=== WORK ITEM ===
Scan the records for the string "repository", then copy each line that has it.

=== EXERCISE MATERIALS ===
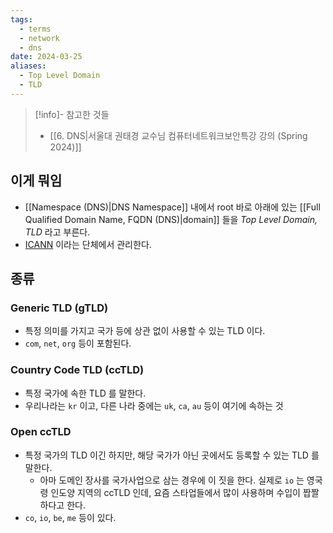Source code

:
 ```yaml
---
tags:
  - terms
  - network
  - dns
date: 2024-03-25
aliases:
  - Top Level Domain
  - TLD
---
```

> [!info]- 참고한 것들
> - [[6. DNS|서울대 권태경 교수님 컴퓨터네트워크보안특강 강의 (Spring 2024)]]

## 이게 뭐임

- [[Namespace (DNS)|DNS Namespace]] 내에서 root 바로 아래에 있는 [[Full Qualified Domain Name, FQDN (DNS)|domain]] 들을 *Top Level Domain, TLD* 라고 부른다.
- [ICANN](https://www.icann.org/) 이라는 단체에서 관리한다.

## 종류

### Generic TLD (gTLD)

- 특정 의미를 가지고 국가 등에 상관 없이 사용할 수 있는 TLD 이다.
- `com`, `net`, `org` 등이 포함된다.

### Country Code TLD (ccTLD)

- 특정 국가에 속한 TLD 를 말한다.
- 우리나라는 `kr` 이고, 다른 나라 중에는 `uk`, `ca`, `au` 등이 여기에 속하는 것

### Open ccTLD

- 특정 국가의 TLD 이긴 하지만, 해당 국가가 아닌 곳에서도 등록할 수 있는 TLD 를 말한다.
	- 아마 도메인 장사를 국가사업으로 삼는 경우에 이 짓을 한다. 실제로 `io` 는 영국령 인도양 지역의 ccTLD 인데, 요즘 스타업들에서 많이 사용하며 수입이 짭짤하다고 한다.
- `co`, `io`, `be`, `me` 등이 있다.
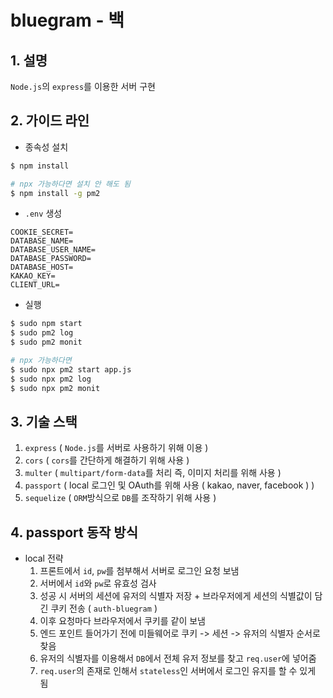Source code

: # bluegram - 백

## 1. 설명
`Node.js`의 `express`를 이용한 서버 구현

## 2. 가이드 라인
- 종속성 설치
```bash
$ npm install

# npx 가능하다면 설치 안 해도 됨
$ npm install -g pm2
```

- `.env` 생성
```
COOKIE_SECRET=
DATABASE_NAME=
DATABASE_USER_NAME=
DATABASE_PASSWORD=
DATABASE_HOST=
KAKAO_KEY=
CLIENT_URL=
```

- 실행
```bash
$ sudo npm start
$ sudo pm2 log
$ sudo pm2 monit

# npx 가능하다면
$ sudo npx pm2 start app.js
$ sudo npx pm2 log
$ sudo npx pm2 monit
```

## 3. 기술 스택
1. `express` ( `Node.js`를 서버로 사용하기 위해 이용 )
2. `cors` ( `cors`를 간단하게 해결하기 위해 사용 )
3. `multer` ( `multipart/form-data`를 처리 즉, 이미지 처리를 위해 사용 )
4. `passport` ( local 로그인 및 OAuth를 위해 사용 ( kakao, naver, facebook ) )
5. `sequelize` ( `ORM`방식으로 `DB`를 조작하기 위해 사용 )

## 4. passport 동작 방식
+ local 전략
  1. 프론트에서 `id`, `pw`를 첨부해서 서버로 로그인 요청 보냄
  2. 서버에서 `id`와 `pw`로 유효성 검사
  3. 성공 시 서버의 세션에 유저의 식별자 저장 + 브라우저에게 세션의 식별값이 담긴 쿠키 전송 ( `auth-bluegram` )
  4. 이후 요청마다 브라우저에서 쿠키를 같이 보냄
  5. 엔드 포인트 들어가기 전에 미들웨어로 쿠키 -> 세션 -> 유저의 식별자 순서로 찾음
  6. 유저의 식별자를 이용해서 `DB`에서 전체 유저 정보를 찾고 `req.user`에 넣어줌
  7. `req.user`의 존재로 인해서 `stateless`인 서버에서 로그인 유지를 할 수 있게 됨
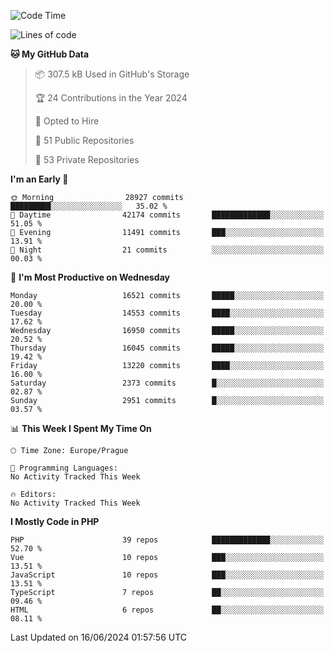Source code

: <!--START_SECTION:waka-->
![Code Time](http://img.shields.io/badge/Code%20Time-1%2C583%20hrs%2058%20mins-blue)

![Lines of code](https://img.shields.io/badge/From%20Hello%20World%20I%27ve%20Written-26.1%20million%20lines%20of%20code-blue)

**🐱 My GitHub Data** 

> 📦 307.5 kB Used in GitHub's Storage 
 > 
> 🏆 24 Contributions in the Year 2024
 > 
> 💼 Opted to Hire
 > 
> 📜 51 Public Repositories 
 > 
> 🔑 53 Private Repositories 
 > 
**I'm an Early 🐤** 

```text
🌞 Morning                28927 commits       █████████░░░░░░░░░░░░░░░░   35.02 % 
🌆 Daytime                42174 commits       █████████████░░░░░░░░░░░░   51.05 % 
🌃 Evening                11491 commits       ███░░░░░░░░░░░░░░░░░░░░░░   13.91 % 
🌙 Night                  21 commits          ░░░░░░░░░░░░░░░░░░░░░░░░░   00.03 % 
```
📅 **I'm Most Productive on Wednesday** 

```text
Monday                   16521 commits       █████░░░░░░░░░░░░░░░░░░░░   20.00 % 
Tuesday                  14553 commits       ████░░░░░░░░░░░░░░░░░░░░░   17.62 % 
Wednesday                16950 commits       █████░░░░░░░░░░░░░░░░░░░░   20.52 % 
Thursday                 16045 commits       █████░░░░░░░░░░░░░░░░░░░░   19.42 % 
Friday                   13220 commits       ████░░░░░░░░░░░░░░░░░░░░░   16.00 % 
Saturday                 2373 commits        █░░░░░░░░░░░░░░░░░░░░░░░░   02.87 % 
Sunday                   2951 commits        █░░░░░░░░░░░░░░░░░░░░░░░░   03.57 % 
```


📊 **This Week I Spent My Time On** 

```text
🕑︎ Time Zone: Europe/Prague

💬 Programming Languages: 
No Activity Tracked This Week

🔥 Editors: 
No Activity Tracked This Week
```

**I Mostly Code in PHP** 

```text
PHP                      39 repos            █████████████░░░░░░░░░░░░   52.70 % 
Vue                      10 repos            ███░░░░░░░░░░░░░░░░░░░░░░   13.51 % 
JavaScript               10 repos            ███░░░░░░░░░░░░░░░░░░░░░░   13.51 % 
TypeScript               7 repos             ██░░░░░░░░░░░░░░░░░░░░░░░   09.46 % 
HTML                     6 repos             ██░░░░░░░░░░░░░░░░░░░░░░░   08.11 % 
```




 Last Updated on 16/06/2024 01:57:56 UTC
<!--END_SECTION:waka-->
<!--
**AlexKratky/AlexKratky** is a ✨ _special_ ✨ repository because its `README.md` (this file) appears on your GitHub profile.

Here are some ideas to get you started:

- 🔭 I’m currently working on ...
- 🌱 I’m currently learning ...
- 👯 I’m looking to collaborate on ...
- 🤔 I’m looking for help with ...
- 💬 Ask me about ...
- 📫 How to reach me: ...
- 😄 Pronouns: ...
- ⚡ Fun fact: ...
-->
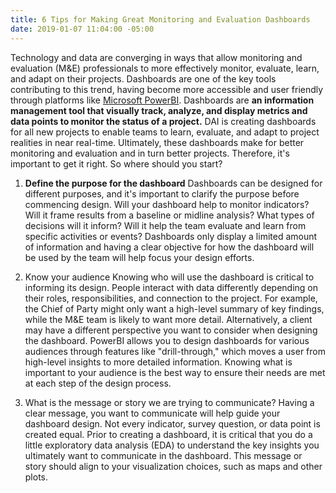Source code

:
 ```yaml
---
title: 6 Tips for Making Great Monitoring and Evaluation Dashboards
date: 2019-01-07 11:04:00 -05:00
---
```


Technology and data are converging in ways that allow monitoring and evaluation (M&E) professionals to more effectively monitor, evaluate, learn, and adapt on their projects. Dashboards are one of the key tools contributing to this trend, having become more accessible and user friendly through platforms like [Microsoft PowerBI](https://powerbi.microsoft.com/en-us/get-started/?&OCID=AID719832_SEM_bHb24t0B&lnkd=Google_PowerBI_Brand&gclid=Cj0KCQjw08XeBRC0ARIsAP_gaQBWS9woBxKkiDNWqYJ1QffUY7fpDoUDQTRkOS4N15amKTJGVg8EmGMaAkDrEALw_wcB). Dashboards are **an information management tool that visually track, analyze, and display metrics and data points to monitor the status of a project.**  DAI is creating dashboards for all new projects to enable teams to learn, evaluate, and adapt to project realities in near real-time.  Ultimately, these dashboards make for better monitoring and evaluation and in turn better projects.  Therefore, it's important to get it right.  So where should you start?

1. **Define the purpose for the dashboard**
   Dashboards can be designed for different purposes, and it's important to clarify the purpose before commencing design.  Will your dashboard help to monitor indicators? Will it frame results from a baseline or midline analysis?  What types of decisions will it inform? Will it help the team evaluate and learn from specific activities or events?  Dashboards only display a limited amount of information and having a clear objective for how the dashboard will be used by the team will help focus your design efforts.

2. Know your audience
   Knowing who will use the dashboard is critical to informing its design.  People interact with data differently depending on their roles, responsibilities, and connection to the project.  For example, the Chief of Party might only want a high-level summary of key findings, while the M&E team is likely to want more detail.  Alternatively, a client may have a different perspective you want to consider when designing the dashboard.  PowerBI allows you to design dashboards for various audiences through features like "drill-through," which moves a user from high-level insights to more detailed information.  Knowing what is important to your audience is the best way to ensure their needs are met at each step of the design process.

3. What is the message or story we are trying to communicate?
   Having a clear message, you want to communicate will help guide your dashboard design.  Not every indicator, survey question, or data point is created equal.  Prior to creating a dashboard, it is critical that you do a little exploratory data analysis (EDA) to understand the key insights you ultimately want to communicate in the dashboard.  This message or story should align to your visualization choices, such as maps and other plots.
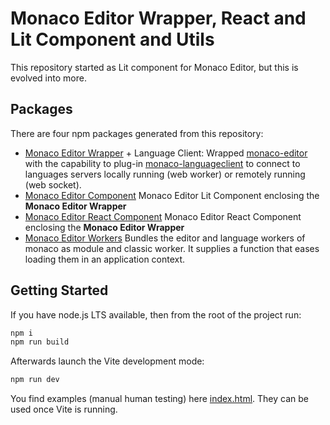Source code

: # Monaco Editor Wrapper, React and Lit Component and Utils

This repository started as Lit component for Monaco Editor, but this is evolved into more.

## Packages

There are four npm packages generated from this repository:

- [Monaco Editor Wrapper](./packages/monaco-editor-wrapper/) + Language Client: Wrapped [monaco-editor](https://github.com/microsoft/monaco-editor) with the capability to plug-in [monaco-languageclient](https://github.com/TypeFox/monaco-languageclient) to connect to languages servers locally running (web worker) or remotely running (web socket).
- [Monaco Editor Component](./packages/monaco-editor-comp/) Monaco Editor Lit Component enclosing the **Monaco Editor Wrapper**
- [Monaco Editor React Component](./packages/monaco-editor-react/) Monaco Editor React Component enclosing the **Monaco Editor Wrapper**
- [Monaco Editor Workers](./packages/monaco-editor-workers/) Bundles the editor and language workers of monaco as module and classic worker. It supplies a function that eases loading them in an application context.

## Getting Started

If you have node.js LTS available, then from the root of the project run:

```bash
npm i
npm run build
```

Afterwards launch the Vite development mode:

```bash
npm run dev
```

You find examples (manual human testing) here [index.html](./index.html). They can be used once Vite is running.
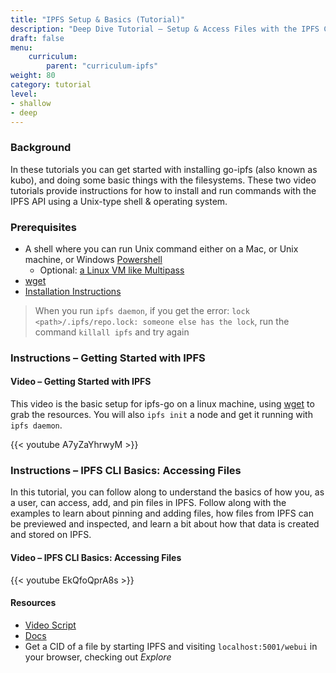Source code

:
 ```yaml
---
title: "IPFS Setup & Basics (Tutorial)"
description: "Deep Dive Tutorial – Setup & Access Files with the IPFS CLI"
draft: false
menu:
    curriculum:
        parent: "curriculum-ipfs"
weight: 80
category: tutorial
level:
- shallow
- deep
---
```


### Background
In these tutorials you can get started with installing go-ipfs (also known as kubo), and doing some basic things with the filesystems. These two video tutorials provide instructions for how to install and run commands with the IPFS API using a Unix-type shell & operating system.

### Prerequisites
* A shell where you can run Unix command either on a Mac, or Unix machine, or Windows [Powershell](https://docs.microsoft.com/en-us/powershell/scripting/install/installing-powershell-on-windows?view=powershell-7.2)
  * Optional: [a Linux VM like Multipass](https://multipass.run/)
* [wget](https://www.tecmint.com/install-wget-in-linux/)
* [Installation Instructions](https://docs.ipfs.io/install/command-line/#system-requirements)
>  When you run `ipfs daemon`, if you get the error: `lock <path>/.ipfs/repo.lock: someone else has the lock`, run the command `killall ipfs` and try again

### Instructions – Getting Started with IPFS


#### Video – Getting Started with IPFS
This video is the basic setup for ipfs-go on a linux machine, using [wget](https://www.tecmint.com/install-wget-in-linux/) to grab the resources. You will also `ipfs init` a node and get it running with `ipfs daemon`.

{{< youtube A7yZaYhrwyM >}}

### Instructions – IPFS CLI Basics: Accessing Files
In this tutorial, you can follow along to understand the basics of how you, as a user, can access, add, and pin files in IPFS.  Follow along with the examples to learn about pinning and adding files, how files from IPFS can be previewed and inspected, and learn a bit about how that data is created and stored on IPFS.

#### Video – IPFS CLI Basics: Accessing Files

{{< youtube EkQfoQprA8s >}}

#### Resources
* [Video Script](https://www.notion.so/protocollabs/Script-IPFS-Basics-Working-with-Files-in-IPFS-4102dc71f5dc4bf49b274bdfcee4c162)
* [Docs](https://docs.ipfs.io/how-to/command-line-quick-start/#take-your-node-online)
* Get a CID of a file by starting IPFS and visiting `localhost:5001/webui` in your browser, checking out _Explore_
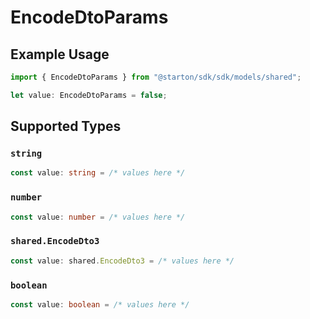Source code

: # EncodeDtoParams

## Example Usage

```typescript
import { EncodeDtoParams } from "@starton/sdk/sdk/models/shared";

let value: EncodeDtoParams = false;
```

## Supported Types

### `string`

```typescript
const value: string = /* values here */
```

### `number`

```typescript
const value: number = /* values here */
```

### `shared.EncodeDto3`

```typescript
const value: shared.EncodeDto3 = /* values here */
```

### `boolean`

```typescript
const value: boolean = /* values here */
```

=== ANSWER BOX ===
**AlexKratky/AlexKratky** is a ✨ _special_ ✨ repository because its `README.md` (this file) appears on your GitHub profile.
This repository started as Lit component for Monaco Editor, but this is evolved into more.
There are four npm packages generated from this repository:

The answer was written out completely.